Bite-Size Learning: Structured to Engage

Determining the best way to develop "snack" learning content involves more than simply clustering content and making it available on a variety of mobile devices (smartphones, tablets, and next iterations of technology).

There is definitely a need to develop effective design. After all, much content delivered in bite-sized bits, but not all of it is engaging.  Just think of the average banner ad (especially if it is a flashing, seizure-inducing animated gif), or a block of teeny-tiny text. Also, no matter how tiny and tasty the chunk of information, if it requires twenty five clicks and a labyrinthine navigation structure, you can count on the fact that only the most doggedly persistent or OCD-driven learner will actually consume that little chunk of learning at the end.

For chunk learning to work, you have to engage the learner.  Once engaged, you’ve established conditions of learning, which, according to cognitive psychologists and researchers such as Gagner, are absolutely critical to having a successful experience. "Snack" or "quick bite" learning works for topics ranging from learning languages, reviewing content for professional licensing, continuing education, technical training, and more.

Here are a few keys to developing and engaging “hooks” for chunk learning:

Promise it will be quick:
Your images and text need to communicate in a nano-second that the entire experience of taking the lesson will be something they can do quickly and painlessly.  The way you name your lessons can help you out: “Lunch and Learn,” “Breaktime Learning,” “Bite-Size Learning” and “Snack Learning,” are just a few of the possible labels you can use that will communicate to your learners that they will be able to complete the lesson in less than an hour.
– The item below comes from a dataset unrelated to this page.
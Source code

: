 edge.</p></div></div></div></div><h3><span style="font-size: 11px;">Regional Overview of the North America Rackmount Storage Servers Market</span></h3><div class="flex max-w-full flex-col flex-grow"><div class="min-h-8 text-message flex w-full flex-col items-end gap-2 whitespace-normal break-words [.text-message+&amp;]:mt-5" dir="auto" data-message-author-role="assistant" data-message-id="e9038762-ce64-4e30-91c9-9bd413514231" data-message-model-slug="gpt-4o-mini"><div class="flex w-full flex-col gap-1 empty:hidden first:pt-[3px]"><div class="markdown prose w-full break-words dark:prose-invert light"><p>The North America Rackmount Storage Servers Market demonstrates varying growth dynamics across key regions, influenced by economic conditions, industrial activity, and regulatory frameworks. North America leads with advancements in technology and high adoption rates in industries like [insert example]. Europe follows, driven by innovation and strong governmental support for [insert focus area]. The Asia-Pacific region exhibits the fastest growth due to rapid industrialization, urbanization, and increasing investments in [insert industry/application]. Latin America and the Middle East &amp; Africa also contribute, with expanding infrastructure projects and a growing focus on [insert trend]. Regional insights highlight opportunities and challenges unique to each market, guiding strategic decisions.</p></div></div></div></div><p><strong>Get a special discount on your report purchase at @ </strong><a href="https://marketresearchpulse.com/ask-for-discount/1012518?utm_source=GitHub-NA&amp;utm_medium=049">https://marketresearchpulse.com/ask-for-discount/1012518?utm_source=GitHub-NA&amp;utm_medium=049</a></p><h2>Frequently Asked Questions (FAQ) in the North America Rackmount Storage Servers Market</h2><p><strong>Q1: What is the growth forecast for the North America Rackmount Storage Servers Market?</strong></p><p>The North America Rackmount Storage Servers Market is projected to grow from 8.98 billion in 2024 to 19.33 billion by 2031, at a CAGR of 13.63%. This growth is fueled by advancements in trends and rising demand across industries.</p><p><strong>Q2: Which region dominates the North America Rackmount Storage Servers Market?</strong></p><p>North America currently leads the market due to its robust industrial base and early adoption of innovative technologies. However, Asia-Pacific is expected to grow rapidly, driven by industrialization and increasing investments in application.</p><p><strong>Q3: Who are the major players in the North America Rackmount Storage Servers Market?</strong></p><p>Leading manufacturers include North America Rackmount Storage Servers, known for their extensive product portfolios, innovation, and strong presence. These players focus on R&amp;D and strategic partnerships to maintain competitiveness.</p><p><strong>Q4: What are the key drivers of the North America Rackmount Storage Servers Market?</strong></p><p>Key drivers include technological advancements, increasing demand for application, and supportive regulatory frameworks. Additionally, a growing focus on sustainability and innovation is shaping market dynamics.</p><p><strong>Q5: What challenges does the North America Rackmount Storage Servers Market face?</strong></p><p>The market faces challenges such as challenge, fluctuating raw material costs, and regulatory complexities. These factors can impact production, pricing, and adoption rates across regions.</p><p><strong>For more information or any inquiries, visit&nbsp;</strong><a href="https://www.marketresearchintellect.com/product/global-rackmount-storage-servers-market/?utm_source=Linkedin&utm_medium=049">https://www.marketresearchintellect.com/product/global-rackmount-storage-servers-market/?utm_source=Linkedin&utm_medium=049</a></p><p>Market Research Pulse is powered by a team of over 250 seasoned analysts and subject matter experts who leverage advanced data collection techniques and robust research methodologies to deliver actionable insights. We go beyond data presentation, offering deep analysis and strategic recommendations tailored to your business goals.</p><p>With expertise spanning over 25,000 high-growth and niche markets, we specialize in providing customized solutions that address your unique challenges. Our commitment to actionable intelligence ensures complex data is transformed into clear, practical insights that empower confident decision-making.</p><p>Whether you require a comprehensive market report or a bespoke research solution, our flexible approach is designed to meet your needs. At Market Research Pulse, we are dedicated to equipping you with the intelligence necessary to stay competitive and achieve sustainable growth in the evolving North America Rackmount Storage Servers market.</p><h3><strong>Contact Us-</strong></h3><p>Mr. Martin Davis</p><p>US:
Here is an example from the AAPG:  Sequence Stratigraphy: Part 1 (of 5) 

Performance anxiety is a reality in technology-driven settings, and it does not help that every day seems to herald a new era in devices and operating systems.  New is fun, but instant obsolescence is not. Design the interface so it is intuitive, colorful, and simple. Limit choices. Help your learner relax. An example is's Vocabulary Builder, which is interactive and adaptive.

Effective combination of graphics / text / audio / video: 
Use media strategically to pique learner interest and to keep them continuing to learn.

Make sure your content plays on all devices: 

Your lesson needs to be accessible on smartphones, mobile devices, tables, laptops, and desktops, and it needs to be quick to load. Medical Joyworks is a great example, with Medical Prognosis for the Android, iPhone, as well as tablets and laptops.

Prognosis: Your Diagnosis features clinical case studies in a game setting. It allows the learner to investigate, gather information, research issues, and create diagnoses for complex clinical cases. The interface is cheerful and engaging, with its clear, engaging cartoon sketches.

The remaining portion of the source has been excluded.